**Work to be completed:**
Below this sentence is a listing; return exactly its lines from the one with "10 & 16 & 59.835 & 3.740 \\" to the one with "as shown by", both kept, and nothing more.
┌──
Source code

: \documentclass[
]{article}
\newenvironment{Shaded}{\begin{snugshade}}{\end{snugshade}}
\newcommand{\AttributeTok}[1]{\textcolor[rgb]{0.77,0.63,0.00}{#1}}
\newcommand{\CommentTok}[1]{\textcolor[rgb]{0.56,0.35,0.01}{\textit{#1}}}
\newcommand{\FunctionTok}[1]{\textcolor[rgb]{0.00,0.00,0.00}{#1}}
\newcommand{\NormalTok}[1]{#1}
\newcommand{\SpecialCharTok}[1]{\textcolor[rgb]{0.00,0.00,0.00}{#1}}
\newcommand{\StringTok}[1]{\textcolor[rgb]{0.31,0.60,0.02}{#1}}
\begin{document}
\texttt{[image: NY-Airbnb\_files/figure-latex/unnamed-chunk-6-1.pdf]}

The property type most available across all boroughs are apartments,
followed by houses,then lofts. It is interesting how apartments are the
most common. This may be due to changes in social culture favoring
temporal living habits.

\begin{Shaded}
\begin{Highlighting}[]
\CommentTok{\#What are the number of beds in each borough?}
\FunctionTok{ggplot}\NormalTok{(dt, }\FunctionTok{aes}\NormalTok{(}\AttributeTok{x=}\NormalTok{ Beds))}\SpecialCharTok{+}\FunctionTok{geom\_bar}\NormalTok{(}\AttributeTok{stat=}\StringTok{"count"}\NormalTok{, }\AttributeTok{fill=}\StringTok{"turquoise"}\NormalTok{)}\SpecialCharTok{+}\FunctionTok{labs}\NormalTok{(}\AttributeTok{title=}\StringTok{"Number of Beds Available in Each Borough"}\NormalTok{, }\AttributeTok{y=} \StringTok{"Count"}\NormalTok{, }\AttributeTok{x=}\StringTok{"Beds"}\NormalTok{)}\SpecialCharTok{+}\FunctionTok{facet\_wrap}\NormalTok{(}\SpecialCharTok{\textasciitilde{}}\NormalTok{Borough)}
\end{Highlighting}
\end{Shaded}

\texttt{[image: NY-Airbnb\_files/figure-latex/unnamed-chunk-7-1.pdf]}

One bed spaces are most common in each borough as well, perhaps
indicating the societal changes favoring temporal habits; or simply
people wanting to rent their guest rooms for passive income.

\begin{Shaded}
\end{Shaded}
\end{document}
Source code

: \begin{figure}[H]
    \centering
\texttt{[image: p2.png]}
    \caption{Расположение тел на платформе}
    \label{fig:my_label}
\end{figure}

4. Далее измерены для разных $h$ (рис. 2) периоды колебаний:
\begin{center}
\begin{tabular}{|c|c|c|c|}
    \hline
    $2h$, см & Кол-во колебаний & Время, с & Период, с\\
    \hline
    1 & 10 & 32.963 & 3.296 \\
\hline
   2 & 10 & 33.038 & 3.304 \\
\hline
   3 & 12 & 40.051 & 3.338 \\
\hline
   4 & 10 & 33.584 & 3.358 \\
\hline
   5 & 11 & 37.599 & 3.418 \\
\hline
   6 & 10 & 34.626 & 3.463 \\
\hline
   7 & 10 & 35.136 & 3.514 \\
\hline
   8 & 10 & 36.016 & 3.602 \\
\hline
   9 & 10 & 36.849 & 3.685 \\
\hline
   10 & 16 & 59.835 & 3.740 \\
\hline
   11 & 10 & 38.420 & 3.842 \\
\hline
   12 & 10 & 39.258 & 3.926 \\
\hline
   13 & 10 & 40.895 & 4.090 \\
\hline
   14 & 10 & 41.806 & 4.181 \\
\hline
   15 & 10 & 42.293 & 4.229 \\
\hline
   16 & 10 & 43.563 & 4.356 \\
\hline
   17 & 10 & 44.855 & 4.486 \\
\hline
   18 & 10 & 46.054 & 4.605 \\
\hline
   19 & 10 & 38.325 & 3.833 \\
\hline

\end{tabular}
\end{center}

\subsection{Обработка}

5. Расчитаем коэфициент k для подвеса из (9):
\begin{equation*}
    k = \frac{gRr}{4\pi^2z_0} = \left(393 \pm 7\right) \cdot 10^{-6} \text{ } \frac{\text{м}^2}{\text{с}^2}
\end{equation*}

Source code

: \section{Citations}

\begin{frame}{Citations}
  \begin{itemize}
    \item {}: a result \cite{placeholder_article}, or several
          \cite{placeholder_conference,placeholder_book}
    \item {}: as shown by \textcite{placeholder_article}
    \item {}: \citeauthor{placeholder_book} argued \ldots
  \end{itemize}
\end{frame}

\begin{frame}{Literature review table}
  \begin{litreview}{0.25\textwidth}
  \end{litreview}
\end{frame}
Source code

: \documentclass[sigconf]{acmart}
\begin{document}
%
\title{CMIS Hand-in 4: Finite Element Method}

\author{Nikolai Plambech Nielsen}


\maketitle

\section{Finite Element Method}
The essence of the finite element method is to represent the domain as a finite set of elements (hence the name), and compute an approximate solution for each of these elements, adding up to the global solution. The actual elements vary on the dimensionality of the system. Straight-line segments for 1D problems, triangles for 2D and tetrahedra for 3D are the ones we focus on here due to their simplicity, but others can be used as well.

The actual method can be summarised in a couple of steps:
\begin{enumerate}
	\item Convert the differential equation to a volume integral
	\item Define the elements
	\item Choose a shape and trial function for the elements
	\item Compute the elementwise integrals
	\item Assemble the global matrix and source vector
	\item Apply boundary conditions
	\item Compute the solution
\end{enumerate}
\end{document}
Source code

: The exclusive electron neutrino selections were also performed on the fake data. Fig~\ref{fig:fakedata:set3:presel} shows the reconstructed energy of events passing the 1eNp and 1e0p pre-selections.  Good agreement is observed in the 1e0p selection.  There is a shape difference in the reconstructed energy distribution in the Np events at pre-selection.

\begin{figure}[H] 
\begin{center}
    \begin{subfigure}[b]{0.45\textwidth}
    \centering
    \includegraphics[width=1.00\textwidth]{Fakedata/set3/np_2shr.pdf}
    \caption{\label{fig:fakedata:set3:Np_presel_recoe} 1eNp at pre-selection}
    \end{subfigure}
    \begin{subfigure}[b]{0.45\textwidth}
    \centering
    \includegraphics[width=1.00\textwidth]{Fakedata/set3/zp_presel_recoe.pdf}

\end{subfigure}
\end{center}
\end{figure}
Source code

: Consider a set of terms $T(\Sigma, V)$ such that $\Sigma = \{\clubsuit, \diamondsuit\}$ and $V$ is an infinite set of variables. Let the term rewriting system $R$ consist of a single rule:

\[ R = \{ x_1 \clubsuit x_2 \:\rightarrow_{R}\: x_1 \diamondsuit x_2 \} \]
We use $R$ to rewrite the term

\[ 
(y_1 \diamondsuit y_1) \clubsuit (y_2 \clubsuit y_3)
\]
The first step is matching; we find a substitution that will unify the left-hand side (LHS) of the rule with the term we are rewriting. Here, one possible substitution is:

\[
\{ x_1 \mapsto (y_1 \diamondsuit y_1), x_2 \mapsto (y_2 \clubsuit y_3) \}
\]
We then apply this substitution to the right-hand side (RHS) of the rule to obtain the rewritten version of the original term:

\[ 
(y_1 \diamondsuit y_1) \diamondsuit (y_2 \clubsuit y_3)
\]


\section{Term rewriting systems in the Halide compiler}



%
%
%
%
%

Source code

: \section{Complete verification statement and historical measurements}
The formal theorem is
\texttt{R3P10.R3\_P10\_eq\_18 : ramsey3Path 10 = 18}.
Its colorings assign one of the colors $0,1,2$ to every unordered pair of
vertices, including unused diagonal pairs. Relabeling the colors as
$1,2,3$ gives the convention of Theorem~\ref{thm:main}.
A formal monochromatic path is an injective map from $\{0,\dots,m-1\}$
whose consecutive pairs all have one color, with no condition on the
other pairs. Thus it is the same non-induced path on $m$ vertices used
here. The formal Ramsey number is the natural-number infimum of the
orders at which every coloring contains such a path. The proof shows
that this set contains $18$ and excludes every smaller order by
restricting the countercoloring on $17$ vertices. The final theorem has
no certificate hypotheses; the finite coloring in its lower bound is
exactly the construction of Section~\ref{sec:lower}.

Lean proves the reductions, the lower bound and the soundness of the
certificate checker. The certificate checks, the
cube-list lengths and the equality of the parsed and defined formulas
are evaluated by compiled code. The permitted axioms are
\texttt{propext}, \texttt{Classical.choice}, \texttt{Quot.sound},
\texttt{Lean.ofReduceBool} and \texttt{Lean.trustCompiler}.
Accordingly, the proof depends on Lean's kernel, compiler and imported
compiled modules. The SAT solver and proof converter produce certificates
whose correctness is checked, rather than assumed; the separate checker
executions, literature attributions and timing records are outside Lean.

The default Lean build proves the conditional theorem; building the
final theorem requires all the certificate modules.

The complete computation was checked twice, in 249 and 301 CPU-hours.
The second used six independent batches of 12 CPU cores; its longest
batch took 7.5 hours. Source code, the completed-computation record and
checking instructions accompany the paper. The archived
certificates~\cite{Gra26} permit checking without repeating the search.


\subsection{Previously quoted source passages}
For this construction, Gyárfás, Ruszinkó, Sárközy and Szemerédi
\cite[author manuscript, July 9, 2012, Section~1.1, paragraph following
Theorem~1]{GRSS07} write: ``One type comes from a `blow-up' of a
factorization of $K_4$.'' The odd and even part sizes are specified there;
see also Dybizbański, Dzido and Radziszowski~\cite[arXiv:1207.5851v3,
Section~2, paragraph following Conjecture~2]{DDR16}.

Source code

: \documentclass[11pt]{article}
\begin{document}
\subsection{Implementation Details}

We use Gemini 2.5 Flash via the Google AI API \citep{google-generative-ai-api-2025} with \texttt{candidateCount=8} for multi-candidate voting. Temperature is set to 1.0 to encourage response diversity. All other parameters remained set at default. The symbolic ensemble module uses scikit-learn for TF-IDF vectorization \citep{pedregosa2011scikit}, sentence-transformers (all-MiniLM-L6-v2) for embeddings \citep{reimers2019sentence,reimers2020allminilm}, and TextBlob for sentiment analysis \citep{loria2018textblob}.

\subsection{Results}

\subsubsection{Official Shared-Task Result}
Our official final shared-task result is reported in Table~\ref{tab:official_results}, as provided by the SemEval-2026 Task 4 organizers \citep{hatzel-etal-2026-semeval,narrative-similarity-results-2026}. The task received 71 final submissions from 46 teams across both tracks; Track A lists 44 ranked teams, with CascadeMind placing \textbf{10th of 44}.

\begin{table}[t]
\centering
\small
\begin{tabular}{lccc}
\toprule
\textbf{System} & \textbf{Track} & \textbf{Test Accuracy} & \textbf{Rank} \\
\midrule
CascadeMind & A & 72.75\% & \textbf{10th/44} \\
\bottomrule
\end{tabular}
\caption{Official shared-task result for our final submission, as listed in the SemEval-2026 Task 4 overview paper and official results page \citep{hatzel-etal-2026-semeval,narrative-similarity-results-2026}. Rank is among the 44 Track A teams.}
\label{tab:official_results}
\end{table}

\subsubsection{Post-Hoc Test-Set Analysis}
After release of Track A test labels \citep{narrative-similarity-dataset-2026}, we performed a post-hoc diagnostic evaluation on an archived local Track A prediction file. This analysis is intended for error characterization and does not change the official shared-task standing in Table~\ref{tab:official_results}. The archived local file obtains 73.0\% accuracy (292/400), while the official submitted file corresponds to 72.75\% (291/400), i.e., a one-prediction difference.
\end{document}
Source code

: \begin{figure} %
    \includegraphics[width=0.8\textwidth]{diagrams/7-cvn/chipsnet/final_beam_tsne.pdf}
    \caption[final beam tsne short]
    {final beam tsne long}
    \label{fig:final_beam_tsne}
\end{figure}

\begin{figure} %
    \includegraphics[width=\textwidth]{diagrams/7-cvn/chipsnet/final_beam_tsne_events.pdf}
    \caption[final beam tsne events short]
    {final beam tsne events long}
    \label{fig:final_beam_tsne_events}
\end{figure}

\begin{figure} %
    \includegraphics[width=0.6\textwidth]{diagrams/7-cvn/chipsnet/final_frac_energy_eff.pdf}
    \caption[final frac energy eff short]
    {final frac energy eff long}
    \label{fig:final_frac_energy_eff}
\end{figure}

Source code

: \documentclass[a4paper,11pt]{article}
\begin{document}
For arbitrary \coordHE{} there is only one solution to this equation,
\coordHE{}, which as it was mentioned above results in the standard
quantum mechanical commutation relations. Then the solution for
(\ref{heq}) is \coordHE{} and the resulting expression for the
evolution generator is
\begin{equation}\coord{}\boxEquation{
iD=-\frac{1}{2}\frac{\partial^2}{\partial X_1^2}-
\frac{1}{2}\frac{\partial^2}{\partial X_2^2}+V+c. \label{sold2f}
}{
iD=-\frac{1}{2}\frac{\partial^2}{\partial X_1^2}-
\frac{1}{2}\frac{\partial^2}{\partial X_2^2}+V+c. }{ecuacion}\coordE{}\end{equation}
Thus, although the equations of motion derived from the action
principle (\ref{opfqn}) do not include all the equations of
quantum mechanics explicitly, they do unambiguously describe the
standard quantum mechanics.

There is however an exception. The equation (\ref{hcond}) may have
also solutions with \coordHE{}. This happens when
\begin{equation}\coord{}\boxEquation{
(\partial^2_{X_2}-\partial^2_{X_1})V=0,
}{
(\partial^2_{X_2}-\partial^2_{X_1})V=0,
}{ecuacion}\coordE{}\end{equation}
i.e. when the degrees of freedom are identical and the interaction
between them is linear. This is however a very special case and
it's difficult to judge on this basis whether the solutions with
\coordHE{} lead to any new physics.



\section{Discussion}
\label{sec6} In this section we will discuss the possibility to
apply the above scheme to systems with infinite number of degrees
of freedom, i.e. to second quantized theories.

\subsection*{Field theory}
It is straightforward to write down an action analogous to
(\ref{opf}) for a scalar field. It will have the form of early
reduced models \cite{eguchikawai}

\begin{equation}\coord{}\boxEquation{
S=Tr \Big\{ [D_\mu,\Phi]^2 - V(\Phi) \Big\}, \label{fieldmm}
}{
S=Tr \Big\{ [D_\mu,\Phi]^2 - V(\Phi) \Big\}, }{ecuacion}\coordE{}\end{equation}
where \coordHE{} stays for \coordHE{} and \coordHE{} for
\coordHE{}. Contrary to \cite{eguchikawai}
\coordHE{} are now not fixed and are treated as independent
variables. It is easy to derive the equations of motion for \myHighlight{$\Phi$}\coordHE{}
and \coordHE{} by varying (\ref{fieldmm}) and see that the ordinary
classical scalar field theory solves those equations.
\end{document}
└──
**Your solution:**
   10 & 16 & 59.835 & 3.740 \\
\hline
   11 & 10 & 38.420 & 3.842 \\
\hline
   12 & 10 & 39.258 & 3.926 \\
\hline
   13 & 10 & 40.895 & 4.090 \\
\hline
   14 & 10 & 41.806 & 4.181 \\
\hline
   15 & 10 & 42.293 & 4.229 \\
\hline
   16 & 10 & 43.563 & 4.356 \\
\hline
   17 & 10 & 44.855 & 4.486 \\
\hline
   18 & 10 & 46.054 & 4.605 \\
\hline
   19 & 10 & 38.325 & 3.833 \\
\hline

\end{tabular}
\end{center}

\subsection{Обработка}

5. Расчитаем коэфициент k для подвеса из (9):
\begin{equation*}
    k = \frac{gRr}{4\pi^2z_0} = \left(393 \pm 7\right) \cdot 10^{-6} \text{ } \frac{\text{м}^2}{\text{с}^2}
\end{equation*}

Source code

: \section{Citations}

\begin{frame}{Citations}
  \begin{itemize}
    \item {}: a result \cite{placeholder_article}, or several
          \cite{placeholder_conference,placeholder_book}
    \item {}: as shown by \textcite{placeholder_article}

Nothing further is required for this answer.